● REQUIRED WORK: Every line of the data below should be retyped exactly, with no images carried over.

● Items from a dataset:
════════════════

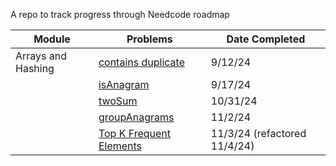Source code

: A repo to track progress through Needcode roadmap

| Module             | Problems                                                                                      | Date Completed               |
| ------------------ | --------------------------------------------------------------------------------------------- | ---------------------------- |
| Arrays and Hashing | [contains duplicate](https://leetcode.com/problems/contains-duplicate/description/)           | 9/12/24                      |
|                    | [isAnagram](https://leetcode.com/problems/valid-anagram/description/)                         | 9/17/24                      |
|                    | [twoSum](https://leetcode.com/problems/two-sum/description/)                                  | 10/31/24                     |
|                    | [groupAnagrams](https://leetcode.com/problems/group-anagrams/description/)                    | 11/2/24                      |
|                    | [Top K Frequent Elements](https://leetcode.com/problems/top-k-frequent-elements/description/) | 11/3/24 (refactored 11/4/24) |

════════════════

● SOLUTION TO THE EXERCISE:
Source code

: A repo to track progress through Needcode roadmap

| Module             | Problems                                                                                      | Date Completed               |
| ------------------ | --------------------------------------------------------------------------------------------- | ---------------------------- |
| Arrays and Hashing | [contains duplicate](https://leetcode.com/problems/contains-duplicate/description/)           | 9/12/24                      |
|                    | [isAnagram](https://leetcode.com/problems/valid-anagram/description/)                         | 9/17/24                      |
|                    | [twoSum](https://leetcode.com/problems/two-sum/description/)                                  | 10/31/24                     |
|                    | [groupAnagrams](https://leetcode.com/problems/group-anagrams/description/)                    | 11/2/24                      |
|                    | [Top K Frequent Elements](https://leetcode.com/problems/top-k-frequent-elements/description/) | 11/3/24 (refactored 11/4/24) |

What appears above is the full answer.